[Dataset records]

====

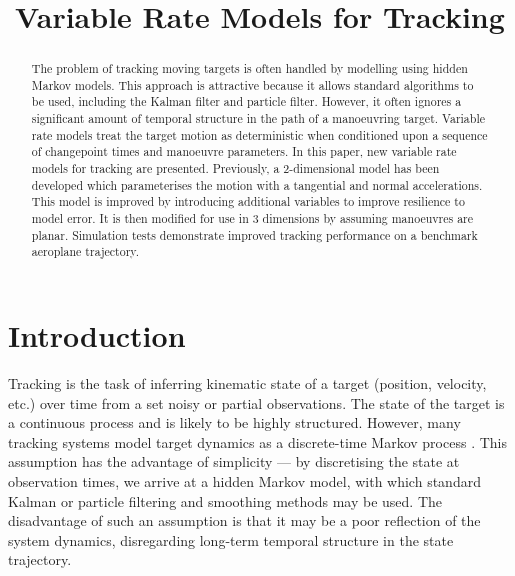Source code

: \documentclass[conference]{IEEEtran}
\begin{document}
\title{Variable Rate Models for Tracking}

\author{
}

\maketitle



\begin{abstract}

The problem of tracking moving targets is often handled by modelling using hidden Markov models. This approach is attractive because it allows standard algorithms to be used, including the Kalman filter and particle filter. However, it often ignores a significant amount of temporal structure in the path of a manoeuvring target. Variable rate models treat the target motion as deterministic when conditioned upon a sequence of changepoint times and manoeuvre parameters. In this paper, new variable rate models for tracking are presented. Previously, a 2-dimensional model has been developed which parameterises the motion with a tangential and normal accelerations. This model is improved by introducing additional variables to improve resilience to model error. It is then modified for use in 3 dimensions by assuming manoeuvres are planar. Simulation tests demonstrate improved tracking performance on a benchmark aeroplane trajectory.

\end{abstract}



\section{Introduction}

Tracking is the task of inferring kinematic state of a target (position, velocity, etc.) over time from a set noisy or partial observations. The state of the target is a continuous process and is likely to be highly structured. However, many tracking systems model target dynamics as a discrete-time Markov process \cite{Li2003}. This assumption has the advantage of simplicity --- by discretising the state at observation times, we arrive at a hidden Markov model, with which standard Kalman \cite{Anderson1979} or particle \cite{Cappe2007,Doucet2009} filtering and smoothing methods may be used. The disadvantage of such an assumption is that it may be a poor reflection of the system dynamics, disregarding long-term temporal structure in the state trajectory.
\end{document}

====

■ **Task instructions**
The answer should be exactly the lines from the one that contains "The problem of" through the end of the entries, both ends included, and nothing besides.

■ **Output of the task**
The problem of tracking moving targets is often handled by modelling using hidden Markov models. This approach is attractive because it allows standard algorithms to be used, including the Kalman filter and particle filter. However, it often ignores a significant amount of temporal structure in the path of a manoeuvring target. Variable rate models treat the target motion as deterministic when conditioned upon a sequence of changepoint times and manoeuvre parameters. In this paper, new variable rate models for tracking are presented. Previously, a 2-dimensional model has been developed which parameterises the motion with a tangential and normal accelerations. This model is improved by introducing additional variables to improve resilience to model error. It is then modified for use in 3 dimensions by assuming manoeuvres are planar. Simulation tests demonstrate improved tracking performance on a benchmark aeroplane trajectory.

\end{abstract}



\section{Introduction}

Tracking is the task of inferring kinematic state of a target (position, velocity, etc.) over time from a set noisy or partial observations. The state of the target is a continuous process and is likely to be highly structured. However, many tracking systems model target dynamics as a discrete-time Markov process \cite{Li2003}. This assumption has the advantage of simplicity --- by discretising the state at observation times, we arrive at a hidden Markov model, with which standard Kalman \cite{Anderson1979} or particle \cite{Cappe2007,Doucet2009} filtering and smoothing methods may be used. The disadvantage of such an assumption is that it may be a poor reflection of the system dynamics, disregarding long-term temporal structure in the state trajectory.
\end{document}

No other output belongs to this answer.